Instructions to follow: Starting with the line that mentions "CompuTec Labels Introduction", repeat each line verbatim until the entries end, both ends included.

Data provided Block Start

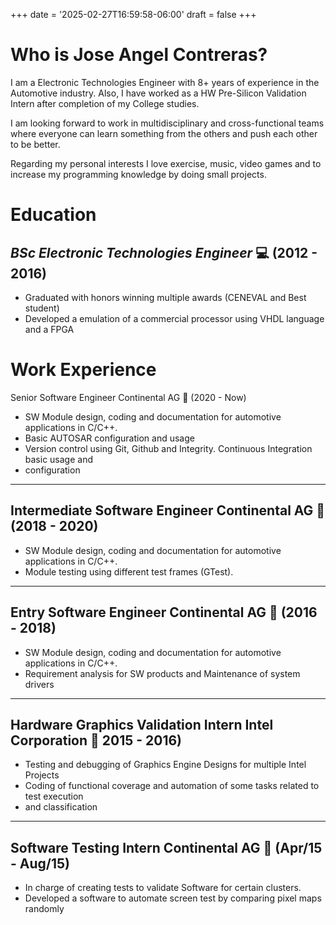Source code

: +++
date = '2025-02-27T16:59:58-06:00'
draft = false
+++

# Who is Jose Angel Contreras?

I am a Electronic Technologies Engineer with 8+ years of experience in the
Automotive industry. Also, I have worked as a HW Pre-Silicon Validation Intern
after completion of my College studies.

I am looking forward to work in multidisciplinary and cross-functional teams
where everyone can learn something from the others and push each other to be
better.

Regarding my personal interests I love exercise, music, video games and to
increase my programming knowledge by doing small projects.

# Education

## *BSc Electronic Technologies Engineer* :computer: (2012 - 2016)
- Graduated with honors winning multiple awards (CENEVAL and Best student)
- Developed a emulation of a commercial processor using VHDL language and a FPGA

# Work Experience

Senior Software Engineer Continental AG :racehorse: (2020 - Now)
- SW Module design, coding and documentation for automotive applications in C/C++.
- Basic AUTOSAR configuration and usage
- Version control using Git, Github and Integrity. Continuous Integration basic usage and
- configuration
---
## Intermediate Software Engineer Continental AG :racehorse: (2018 - 2020)

- SW Module design, coding and documentation for automotive applications in C/C++.
- Module testing using different test frames (GTest).

---
## Entry Software Engineer Continental AG :racehorse: (2016 - 2018)

- SW Module design, coding and documentation for automotive applications in C/C++.
- Requirement analysis for SW products and Maintenance of system drivers

---

## Hardware Graphics Validation Intern Intel Corporation :iphone: 2015 - 2016)

- Testing and debugging of Graphics Engine Designs for multiple Intel Projects
- Coding of functional coverage and automation of some tasks related to test execution
- and classification

---
## Software Testing Intern Continental AG :racehorse: (Apr/15 - Aug/15)

- In charge of creating tests to validate Software for certain clusters.
- Developed a software to automate screen test by comparing pixel maps randomly
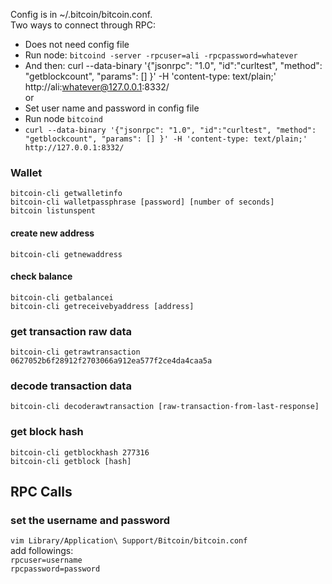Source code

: Config is in ~/.bitcoin/bitcoin.conf.  
Two ways to connect through RPC:  
  - Does not need config file
  - Run node: `bitcoind -server -rpcuser=ali -rpcpassword=whatever`  
  - And then: curl --data-binary '{"jsonrpc": "1.0", "id":"curltest", "method": "getblockcount", "params": [] }' -H 'content-type: text/plain;' http://ali:whatever@127.0.0.1:8332/  
    or  
  - Set user name and password in config file  
  - Run node `bitcoind`  
  - `curl --data-binary '{"jsonrpc": "1.0", "id":"curltest", "method": "getblockcount", "params": [] }' -H 'content-type: text/plain;' http://127.0.0.1:8332/`  


### Wallet
`bitcoin-cli getwalletinfo`   
`bitcoin-cli walletpassphrase [password] [number of seconds]`  
`bitcoin listunspent`
  
#### create new address
`bitcoin-cli getnewaddress`  
#### check balance
`bitcoin-cli getbalancei`  
`bitcoin-cli getreceivebyaddress [address]`  


### get transaction raw data
`bitcoin-cli getrawtransaction 0627052b6f28912f2703066a912ea577f2ce4da4caa5a`  

### decode transaction data
`bitcoin-cli decoderawtransaction [raw-transaction-from-last-response]`  

### get block hash
`bitcoin-cli getblockhash 277316`  
`bitcoin-cli getblock [hash]`  
## RPC Calls
### set the username and password
  `vim Library/Application\ Support/Bitcoin/bitcoin.conf `  
  add followings:  
   `rpcuser=username`  
   `rpcpassword=password`  
  

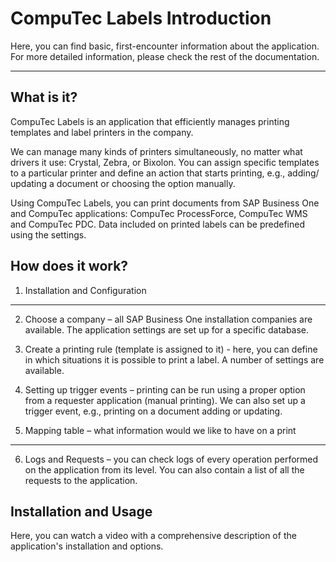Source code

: # CompuTec Labels Introduction

Here, you can find basic, first-encounter information about the application. For more detailed information, please check the rest of the documentation.

---

## What is it?

CompuTec Labels is an application that efficiently manages printing templates and label printers in the company.

We can manage many kinds of printers simultaneously, no matter what drivers it use: Crystal, Zebra, or Bixolon. You can assign specific templates to a particular printer and define an action that starts printing, e.g., adding/ updating a document or choosing the option manually.

Using CompuTec Labels, you can print documents from SAP Business One and CompuTec applications: CompuTec ProcessForce, CompuTec WMS and CompuTec PDC. Data included on printed labels can be predefined using the settings.

## How does it work?

1. Installation and Configuration

---

2. Choose a company – all SAP Business One installation companies are available. The application settings are set up for a specific database.

3. Create a printing rule (template is assigned to it) - here, you can define in which situations it is possible to print a label. A number of settings are available.

4. Setting up trigger events – printing can be run using a proper option from a requester application (manual printing). We can also set up a trigger event, e.g., printing on a document adding or updating.

5. Mapping table – what information would we like to have on a print

---

6. Logs and Requests – you can check logs of every operation performed on the application from its level. You can also contain a list of all the requests to the application.

## Installation and Usage

Here, you can watch a video with a comprehensive description of the application's installation and options.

Data provided Block End

Finished exercise:
: # CompuTec Labels Introduction

Here, you can find basic, first-encounter information about the application. For more detailed information, please check the rest of the documentation.

---

## What is it?

CompuTec Labels is an application that efficiently manages printing templates and label printers in the company.

We can manage many kinds of printers simultaneously, no matter what drivers it use: Crystal, Zebra, or Bixolon. You can assign specific templates to a particular printer and define an action that starts printing, e.g., adding/ updating a document or choosing the option manually.

Using CompuTec Labels, you can print documents from SAP Business One and CompuTec applications: CompuTec ProcessForce, CompuTec WMS and CompuTec PDC. Data included on printed labels can be predefined using the settings.

## How does it work?

1. Installation and Configuration

---

2. Choose a company – all SAP Business One installation companies are available. The application settings are set up for a specific database.

3. Create a printing rule (template is assigned to it) - here, you can define in which situations it is possible to print a label. A number of settings are available.

4. Setting up trigger events – printing can be run using a proper option from a requester application (manual printing). We can also set up a trigger event, e.g., printing on a document adding or updating.

5. Mapping table – what information would we like to have on a print

---

6. Logs and Requests – you can check logs of every operation performed on the application from its level. You can also contain a list of all the requests to the application.

## Installation and Usage

Here, you can watch a video with a comprehensive description of the application's installation and options.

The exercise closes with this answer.